I'm currently watching season two of The Crown. I'm pretty neutral towards all the characters so I mostly watch it for the plot and historical events. Don't get me wrong, the acting is excellent but I'm not attached to any of the characters. Season one was definitely worth watching. It's a beautiful show.


----------



## mitfy (Jan 26, 2018)

i'm watching mr. student body president. i'm behind though, and i stopped binging it a bit ago. fun fact: my cousin's in that show


----------



## bae-blade (Jan 27, 2018)

I'm watching Brooklyn Nine-Nine for a second time! I've also slowly been working through Modern Family as they're being made, so funny!


----------



## Cheshire (Jan 27, 2018)

I’m watching Scum’s Wish, but... I can’t even. I’m not sure if I like it... but I still want to know how it ends :|


----------



## deSPIRIA (Mar 26, 2018)

i bingewatched moral orel again today...one of my favourite tv shows of All Time


----------



## John Wick (Mar 26, 2018)

Since I quit 'The Walking Dead', I've been watching 'Here and Now'. 

I love it!


----------



## honeyblossom (Mar 27, 2018)

The Almighty Johnsons. Almost finished, though.


----------



## Dracule (Mar 27, 2018)

My boyfriend and I finally finished FMA Brotherhood (I read the manga though). 

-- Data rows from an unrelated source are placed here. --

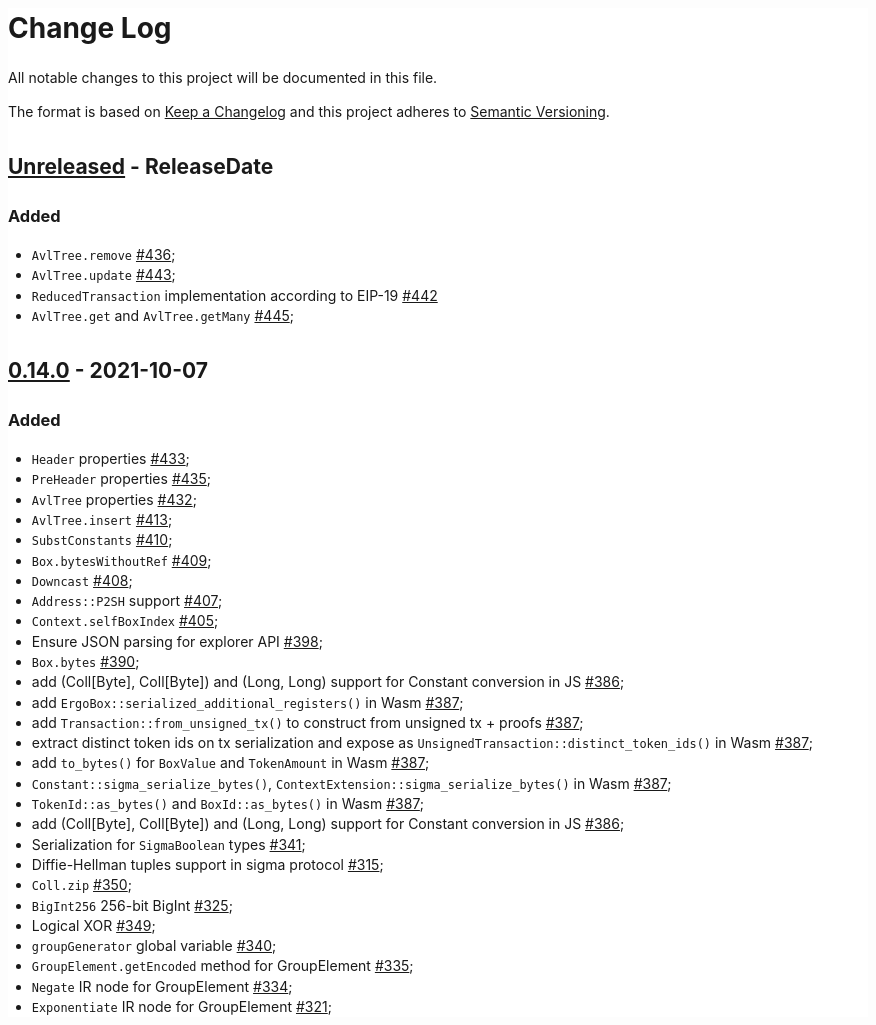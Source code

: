 # Change Log
All notable changes to this project will be documented in this file.

The format is based on [Keep a Changelog](http://keepachangelog.com/)
and this project adheres to [Semantic Versioning](http://semver.org/).


## [Unreleased] - ReleaseDate

### Added 
- `AvlTree.remove` [#436](https://github.com/ergoplatform/sigma-rust/pull/436);
- `AvlTree.update` [#443](https://github.com/ergoplatform/sigma-rust/pull/443);
- `ReducedTransaction` implementation according to EIP-19 [#442](https://github.com/ergoplatform/sigma-rust/pull/442)
- `AvlTree.get` and `AvlTree.getMany` [#445](https://github.com/ergoplatform/sigma-rust/pull/445);

## [0.14.0] - 2021-10-07

### Added 
- `Header` properties [#433](https://github.com/ergoplatform/sigma-rust/pull/433); 
- `PreHeader` properties [#435](https://github.com/ergoplatform/sigma-rust/pull/435);
- `AvlTree` properties [#432](https://github.com/ergoplatform/sigma-rust/pull/432);
- `AvlTree.insert` [#413](https://github.com/ergoplatform/sigma-rust/pull/413);
- `SubstConstants` [#410](https://github.com/ergoplatform/sigma-rust/pull/410);
- `Box.bytesWithoutRef` [#409](https://github.com/ergoplatform/sigma-rust/pull/409);
- `Downcast` [#408](https://github.com/ergoplatform/sigma-rust/pull/408);
- `Address::P2SH` support [#407](https://github.com/ergoplatform/sigma-rust/pull/407);
- `Context.selfBoxIndex` [#405](https://github.com/ergoplatform/sigma-rust/pull/405);
- Ensure JSON parsing for explorer API [#398](https://github.com/ergoplatform/sigma-rust/pull/398);
- `Box.bytes` [#390](https://github.com/ergoplatform/sigma-rust/pull/390);
- add (Coll[Byte], Coll[Byte]) and (Long, Long) support for Constant conversion in JS [#386](https://github.com/ergoplatform/sigma-rust/pull/386);
- add `ErgoBox::serialized_additional_registers()` in Wasm [#387](https://github.com/ergoplatform/sigma-rust/pull/387);
- add `Transaction::from_unsigned_tx()` to construct from unsigned tx + proofs [#387](https://github.com/ergoplatform/sigma-rust/pull/387);
- extract distinct token ids on tx serialization and expose as `UnsignedTransaction::distinct_token_ids()` in Wasm [#387](https://github.com/ergoplatform/sigma-rust/pull/387);
- add `to_bytes()` for `BoxValue` and `TokenAmount` in Wasm [#387](https://github.com/ergoplatform/sigma-rust/pull/387);
- `Constant::sigma_serialize_bytes()`, `ContextExtension::sigma_serialize_bytes()` in Wasm [#387](https://github.com/ergoplatform/sigma-rust/pull/387);
- `TokenId::as_bytes()` and `BoxId::as_bytes()` in Wasm [#387](https://github.com/ergoplatform/sigma-rust/pull/387);
- add (Coll[Byte], Coll[Byte]) and (Long, Long) support for Constant conversion in JS [#386](https://github.com/ergoplatform/sigma-rust/pull/386);
- Serialization for `SigmaBoolean` types [#341](https://github.com/ergoplatform/sigma-rust/pull/351);
- Diffie-Hellman tuples support in sigma protocol [#315](https://github.com/ergoplatform/sigma-rust/pull/315);
- `Coll.zip` [#350](https://github.com/ergoplatform/sigma-rust/pull/350);
- `BigInt256` 256-bit BigInt [#325](https://github.com/ergoplatform/sigma-rust/pull/325);
- Logical XOR [#349](https://github.com/ergoplatform/sigma-rust/pull/349);
- `groupGenerator` global variable [#340](https://github.com/ergoplatform/sigma-rust/pull/340);
- `GroupElement.getEncoded` method for GroupElement [#335](https://github.com/ergoplatform/sigma-rust/pull/335);
- `Negate` IR node for GroupElement [#334](https://github.com/ergoplatform/sigma-rust/pull/334);
- `Exponentiate` IR node for GroupElement [#321](https://github.com/ergoplatform/sigma-rust/pull/321);

[Unreleased]: https://github.com/ergoplatform/sigma-rust/compare/ergo-lib-v0.14.0...HEAD
[0.14.0]: https://github.com/ergoplatform/sigma-rust/compare/ergo-lib-v0.13.3...ergo-lib-v0.14.0
[0.13.3]: https://github.com/ergoplatform/sigma-rust/compare/ergo-lib-v0.13.2...ergo-lib-v0.13.3
[0.13.2]: https://github.com/ergoplatform/sigma-rust/compare/ergo-lib-v0.13.1...ergo-lib-v0.13.2
[0.13.1]: https://github.com/ergoplatform/sigma-rust/compare/ergo-lib-v0.13.0...ergo-lib-v0.13.1
[0.13.0]: https://github.com/ergoplatform/sigma-rust/compare/ergo-lib-v0.12.0...ergo-lib-v0.13.0
[0.12.0]: https://github.com/ergoplatform/sigma-rust/compare/ergo-lib-v0.11.0...ergo-lib-v0.12.0
[0.11.0]: https://github.com/ergoplatform/sigma-rust/compare/ergo-lib-v0.10.0...ergo-lib-v0.11.0
[0.10.0]: https://github.com/ergoplatform/sigma-rust/compare/ergo-lib-v0.9.0...ergo-lib-v0.10.0
[0.9.0]: https://github.com/ergoplatform/sigma-rust/compare/ergo-lib-v0.8.0...ergo-lib-v0.9.0
[0.8.0]: https://github.com/ergoplatform/sigma-rust/compare/ergo-lib-v0.7.0...ergo-lib-v0.8.0
[0.7.0]: https://github.com/ergoplatform/sigma-rust/compare/ergo-lib-v0.5.1...ergo-lib-v0.7.0
[0.5.1]: https://github.com/ergoplatform/sigma-rust/compare/ergo-lib-v0.5.0...ergo-lib-v0.5.1
[0.5.0]: https://github.com/ergoplatform/sigma-rust/compare/ergo-lib-v0.4.4...ergo-lib-v0.5.0
[0.4.4]: https://github.com/ergoplatform/sigma-rust/compare/ergo-lib-v0.4.3...ergo-lib-v0.4.4
[0.4.3]: https://github.com/ergoplatform/sigma-rust/compare/ergo-lib-v0.4.2...ergo-lib-v0.4.3
[0.4.2]: https://github.com/ergoplatform/sigma-rust/compare/ergo-lib-v0.4.1...ergo-lib-v0.4.2
[0.4.1]: https://github.com/ergoplatform/sigma-rust/compare/ergo-lib-v0.4.0...ergo-lib-v0.4.1
[0.4.0]: https://github.com/ergoplatform/sigma-rust/compare/ergo-lib-v0.3.0...ergo-lib-v0.4.0
[0.3.0]: https://github.com/ergoplatform/sigma-rust/compare/v0.2.0...ergo-lib-v0.3.0
[0.2.0]: https://github.com/ergoplatform/sigma-rust/compare/v0.1.0...v0.2.0        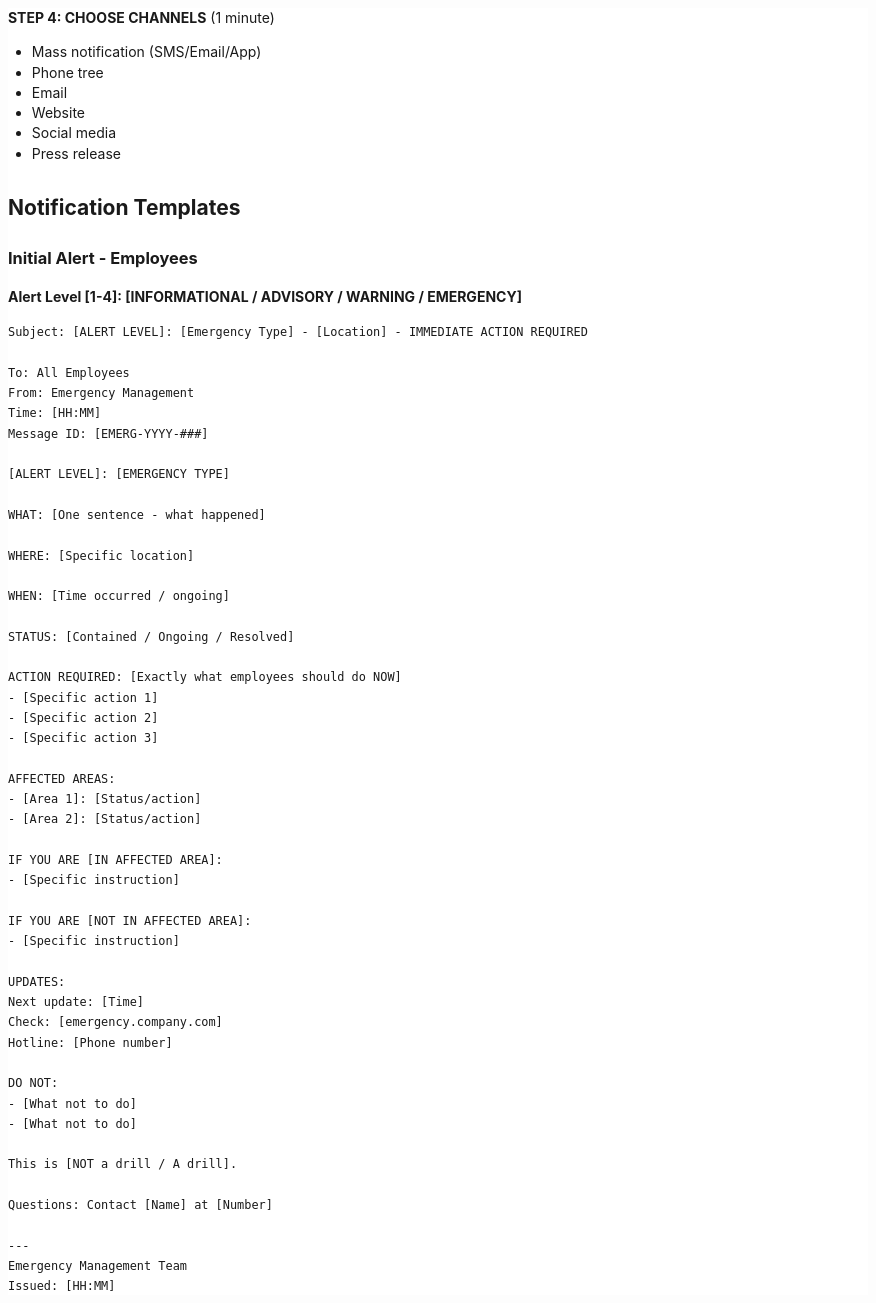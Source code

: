 **STEP 4: CHOOSE CHANNELS** (1 minute)
- Mass notification (SMS/Email/App)
- Phone tree
- Email
- Website
- Social media
- Press release

## Notification Templates

### Initial Alert - Employees

**Alert Level [1-4]: [INFORMATIONAL / ADVISORY / WARNING / EMERGENCY]**

```
Subject: [ALERT LEVEL]: [Emergency Type] - [Location] - IMMEDIATE ACTION REQUIRED

To: All Employees
From: Emergency Management
Time: [HH:MM]
Message ID: [EMERG-YYYY-###]

[ALERT LEVEL]: [EMERGENCY TYPE]

WHAT: [One sentence - what happened]

WHERE: [Specific location]

WHEN: [Time occurred / ongoing]

STATUS: [Contained / Ongoing / Resolved]

ACTION REQUIRED: [Exactly what employees should do NOW]
- [Specific action 1]
- [Specific action 2]
- [Specific action 3]

AFFECTED AREAS:
- [Area 1]: [Status/action]
- [Area 2]: [Status/action]

IF YOU ARE [IN AFFECTED AREA]:
- [Specific instruction]

IF YOU ARE [NOT IN AFFECTED AREA]:
- [Specific instruction]

UPDATES:
Next update: [Time]
Check: [emergency.company.com]
Hotline: [Phone number]

DO NOT:
- [What not to do]
- [What not to do]

This is [NOT a drill / A drill].

Questions: Contact [Name] at [Number]

---
Emergency Management Team
Issued: [HH:MM]
```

We’re still currently on The Punisher. Jon Bernthal’s amazing, haha.


----------



## AndroGhostX (Mar 27, 2018)

I'm taking a break from binge watching any shows but I just started watching the new season of Shadowhunters so I have to wait for each episode to come out every week. And also waiting on the new season of The 100 to come out next month.


----------



## Reginald Fairfield (Mar 27, 2018)

From 1996, The Real Adventures of Jonny Quest. It has very dated cgi. Looks worse than Reboot, I love it.


----------



## Soigne (Mar 27, 2018)

Grey's Anatomy for the 3rd time, MTV's Scream for the 2nd time, and I think I am about to start Requiem.


----------



## Bcat (Mar 27, 2018)

Making my parents watch my fmab for the first time. They love it, but we’re almost at the end and it makes me kinda sad


----------



## Giddy (Mar 28, 2018)

Can I say several series? Cause Ive been filling the time of waiting for series I'm watching get more episodes, filling it with another season I'm watching.

I'm watching Supernatural, waiting for more episodes of steven universe, star vs the forces of evil, milo murphy law and the walking dead. 

I hear a lot of good things of stranger things, can't wait to try that out :3


----------



## theravenboys (Mar 28, 2018)

I'm watching Law & Order SVU from the beginning for the first time. I've been watching it on TV for about a month now but the eps were all out of order so I finally decided to just start at season 1 ep 1 and go from there. It has 19 seasons which is kind of intimidating lol but I've marathoned 12+ seasons of shows in the span of a few weeks so I don't think it'll take me too long to catch up.


----------



## Katelyn (Mar 28, 2018)

honeyblossom said:


> The Almighty Johnsons. Almost finished, though.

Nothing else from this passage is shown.